Comment on If you're still on Lemmy...
HereIAm@lemmy.world 14 hours agoThe protocol itself could surely start its journey if enshittification? In which case different, possibly incompatible, branches would spawn fragmenting the Lemmy space. Still miles better than the whole thing burning to the ground. But with no shareholders looming around (yet) we can hope it won’t come to that.
communist@lemmy.frozeninferno.xyz 14 hours ago
I don’t see how, it’s covered by a good license, and if it did it’d be forked in an instant. Can you give a historical example?
HereIAm@lemmy.world 13 hours ago
I guess the closest I know of is Maps.me and Organic Maps? Maps.me was open source, but got purchased and enshittified, so Organic Maps was forked from it. And now there is some drama with the Organic Maps shareholders/co-founders, so unless that is (or has it already been?) sorted out we’re likely to see another fork of it.

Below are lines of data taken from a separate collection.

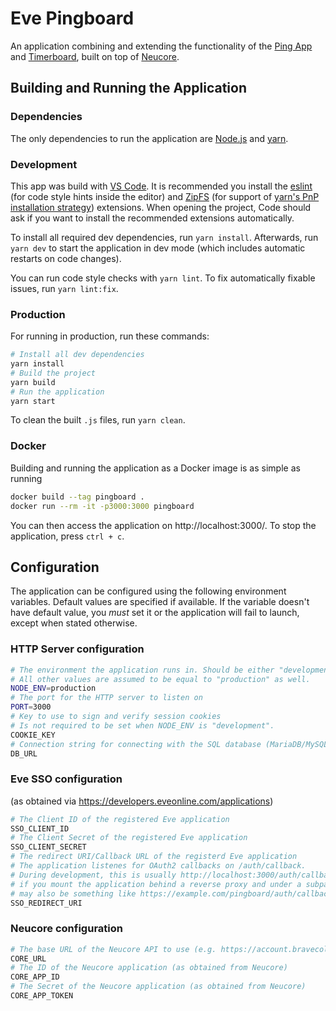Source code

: # Eve Pingboard
An application combining and extending the functionality of the [Ping App](https://github.com/bravecollective/ping-app) and [Timerboard](https://github.com/bravecollective/neucore-timerboard), built on top of [Neucore](https://github.com/bravecollective/neucore).

## Building and Running the Application
### Dependencies
The only dependencies to run the application are [Node.js](https://nodejs.org/) and [yarn](https://yarnpkg.com/).

### Development
This app was build with [VS Code](https://code.visualstudio.com/).
It is recommended you install the [eslint](https://marketplace.visualstudio.com/items?itemName=dbaeumer.vscode-eslint)
(for code style hints inside the editor) and [ZipFS](https://marketplace.visualstudio.com/items?itemName=arcanis.vscode-zipfs)
(for support of [yarn's PnP installation strategy](https://yarnpkg.com/features/pnp)) extensions.
When opening the project, Code should ask if you want to install the recommended extensions automatically.

To install all required dev dependencies, run `yarn install`.
Afterwards, run `yarn dev` to start the application in dev mode (which includes automatic restarts on code changes).

You can run code style checks with `yarn lint`. To fix automatically fixable issues, run `yarn lint:fix`.

### Production
For running in production, run these commands:
```sh
# Install all dev dependencies
yarn install
# Build the project
yarn build
# Run the application
yarn start
```

To clean the built `.js` files, run `yarn clean`.

### Docker
Building and running the application as a Docker image is as simple as running
```sh
docker build --tag pingboard .
docker run --rm -it -p3000:3000 pingboard
```
You can then access the application on http://localhost:3000/.
To stop the application, press `ctrl + c`.

## Configuration
The application can be configured using the following environment variables.
Default values are specified if available.
If the variable doesn't have default value, you *must* set it or the application will fail to launch, except when stated otherwise.

### HTTP Server configuration
```sh
# The environment the application runs in. Should be either "development" or "production".
# All other values are assumed to be equal to "production" as well.
NODE_ENV=production
# The port for the HTTP server to listen on
PORT=3000
# Key to use to sign and verify session cookies
# Is not required to be set when NODE_ENV is "development".
COOKIE_KEY
# Connection string for connecting with the SQL database (MariaDB/MySQL)
DB_URL
```

### Eve SSO configuration
(as obtained via https://developers.eveonline.com/applications)
```sh
# The Client ID of the registered Eve application
SSO_CLIENT_ID
# The Client Secret of the registered Eve application
SSO_CLIENT_SECRET
# The redirect URI/Callback URL of the registerd Eve application
# The application listenes for OAuth2 callbacks on /auth/callback.
# During development, this is usually http://localhost:3000/auth/callback, but
# if you mount the application behind a reverse proxy and under a subpath, it
# may also be something like https://example.com/pingboard/auth/callback.
SSO_REDIRECT_URI
```

### Neucore configuration
```sh
# The base URL of the Neucore API to use (e.g. https://account.bravecollective.com/api)
CORE_URL
# The ID of the Neucore application (as obtained from Neucore)
CORE_APP_ID
# The Secret of the Neucore application (as obtained from Neucore)
CORE_APP_TOKEN
```
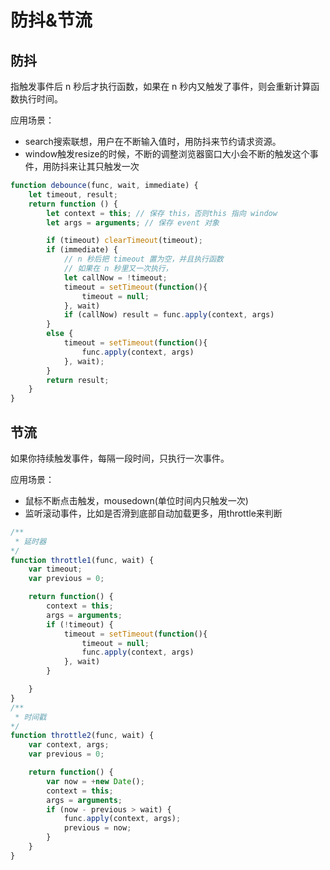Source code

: # 防抖&节流

## 防抖

指触发事件后 n 秒后才执行函数，如果在 n 秒内又触发了事件，则会重新计算函数执行时间。

应用场景：

* search搜索联想，用户在不断输入值时，用防抖来节约请求资源。
* window触发resize的时候，不断的调整浏览器窗口大小会不断的触发这个事件，用防抖来让其只触发一次

```javascript
function debounce(func, wait, immediate) {
    let timeout, result;
    return function () {
        let context = this; // 保存 this，否则this 指向 window
        let args = arguments; // 保存 event 对象

        if (timeout) clearTimeout(timeout);
        if (immediate) {
            // n 秒后把 timeout 置为空，并且执行函数
            // 如果在 n 秒里又一次执行，
            let callNow = !timeout;
            timeout = setTimeout(function(){
                timeout = null;
            }, wait)
            if (callNow) result = func.apply(context, args)
        }
        else {
            timeout = setTimeout(function(){
                func.apply(context, args)
            }, wait);
        }
        return result;
    }
}
```

## 节流

如果你持续触发事件，每隔一段时间，只执行一次事件。

应用场景：

* 鼠标不断点击触发，mousedown(单位时间内只触发一次)
* 监听滚动事件，比如是否滑到底部自动加载更多，用throttle来判断

```javascript
/**
 * 延时器
*/
function throttle1(func, wait) {
    var timeout;
    var previous = 0;

    return function() {
        context = this;
        args = arguments;
        if (!timeout) {
            timeout = setTimeout(function(){
                timeout = null;
                func.apply(context, args)
            }, wait)
        }

    }
}
/**
 * 时间戳
*/
function throttle2(func, wait) {
    var context, args;
    var previous = 0;

    return function() {
        var now = +new Date();
        context = this;
        args = arguments;
        if (now - previous > wait) {
            func.apply(context, args);
            previous = now;
        }
    }
}
```
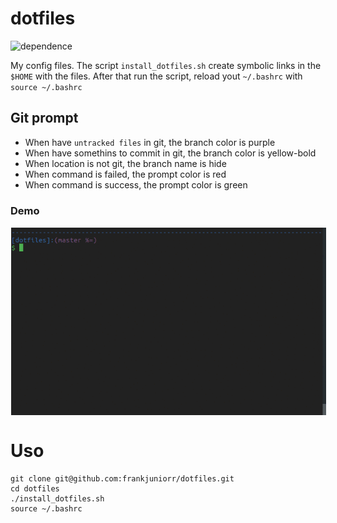 # dotfiles

![dependence](https://img.shields.io/badge/linux-ubuntu_18.04-212121.svg?style=true)

My config files.
The script `install_dotfiles.sh` create symbolic links in the `$HOME` with the files.
After that run the script, reload yout `~/.bashrc` with `source ~/.bashrc`

## Git prompt

* When have `untracked files` in git, the branch color is purple
* When have somethins to commit in git, the branch color is yellow-bold
* When location is not git, the branch name is hide
* When command is failed, the prompt color is red
* When command is success, the prompt color is green

### Demo

<img alt="Icon" src="screenshots/prompt_example.gif?raw=true" align="center" hspace="1" vspace="1">

# Uso
```shell
git clone git@github.com:frankjuniorr/dotfiles.git
cd dotfiles
./install_dotfiles.sh
source ~/.bashrc
```
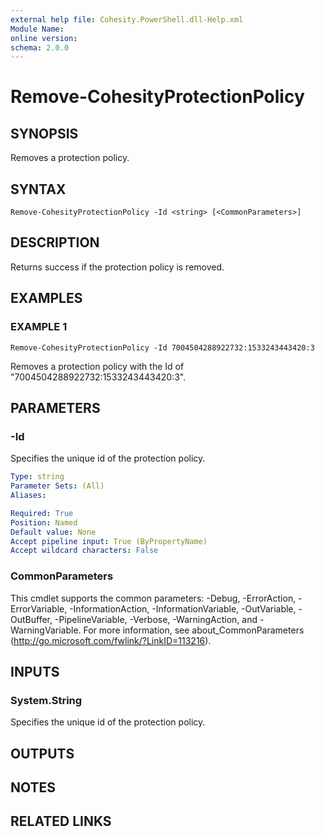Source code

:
 ```yaml
---
external help file: Cohesity.PowerShell.dll-Help.xml
Module Name:
online version:
schema: 2.0.0
---
```


# Remove-CohesityProtectionPolicy

## SYNOPSIS
Removes a protection policy.

## SYNTAX

```
Remove-CohesityProtectionPolicy -Id <string> [<CommonParameters>]
```

## DESCRIPTION
Returns success if the protection policy is removed.

## EXAMPLES

### EXAMPLE 1
```
Remove-CohesityProtectionPolicy -Id 7004504288922732:1533243443420:3
```

Removes a protection policy with the Id of "7004504288922732:1533243443420:3".

## PARAMETERS

### -Id
Specifies the unique id of the protection policy.

```yaml
Type: string
Parameter Sets: (All)
Aliases:

Required: True
Position: Named
Default value: None
Accept pipeline input: True (ByPropertyName)
Accept wildcard characters: False
```

### CommonParameters
This cmdlet supports the common parameters: -Debug, -ErrorAction, -ErrorVariable, -InformationAction, -InformationVariable, -OutVariable, -OutBuffer, -PipelineVariable, -Verbose, -WarningAction, and -WarningVariable.
For more information, see about_CommonParameters (http://go.microsoft.com/fwlink/?LinkID=113216).

## INPUTS

### System.String
Specifies the unique id of the protection policy.

## OUTPUTS

## NOTES

## RELATED LINKS
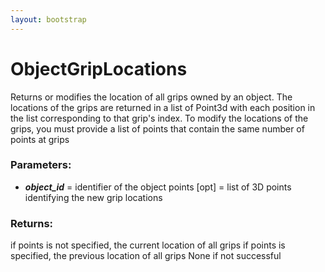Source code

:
 ```yaml
---
layout: bootstrap
---
```


# ObjectGripLocations

Returns or modifies the location of all grips owned by an object. The
        locations of the grips are returned in a list of Point3d with each position
        in the list corresponding to that grip's index. To modify the locations of
        the grips, you must provide a list of points that contain the same number
        of points at grips
        

### Parameters:

- ***object_id*** = identifier of the object
points [opt] = list of 3D points identifying the new grip locations
        

### Returns:


if points is not specified, the current location of all grips
if points is specified, the previous location of all grips
None if not successful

Please correct me if I’m wrong, but aren’t the main dev(s) members of lemmy.ml? So I can certainly see how differing political views could skew the development of the main branch of Lemmy.
farngis_mcgiles@sh.itjust.works 12 hours ago
The organic maps founders seem to have convinced the volunteers that a private company would be best to manage an open source project. The community got duped hard.
HereIAm@lemmy.world 11 hours ago
I agree. And luckily for Lemmy and all other FOSS projects the worst that can happen is a fork of the project is created with a potentially fractured community.
communist@lemmy.frozeninferno.xyz 12 hours ago
That’s a bad example because it got forked and it wasn’t an actual problem?
People say this all the time but never can give even one example of a potential problem. Forking sounds insane to me.
HereIAm@lemmy.world 11 hours ago
But that’s exactly what I said in the beginning. The worst that can happen is the original creators take the project in an undesired direction so a fork is created.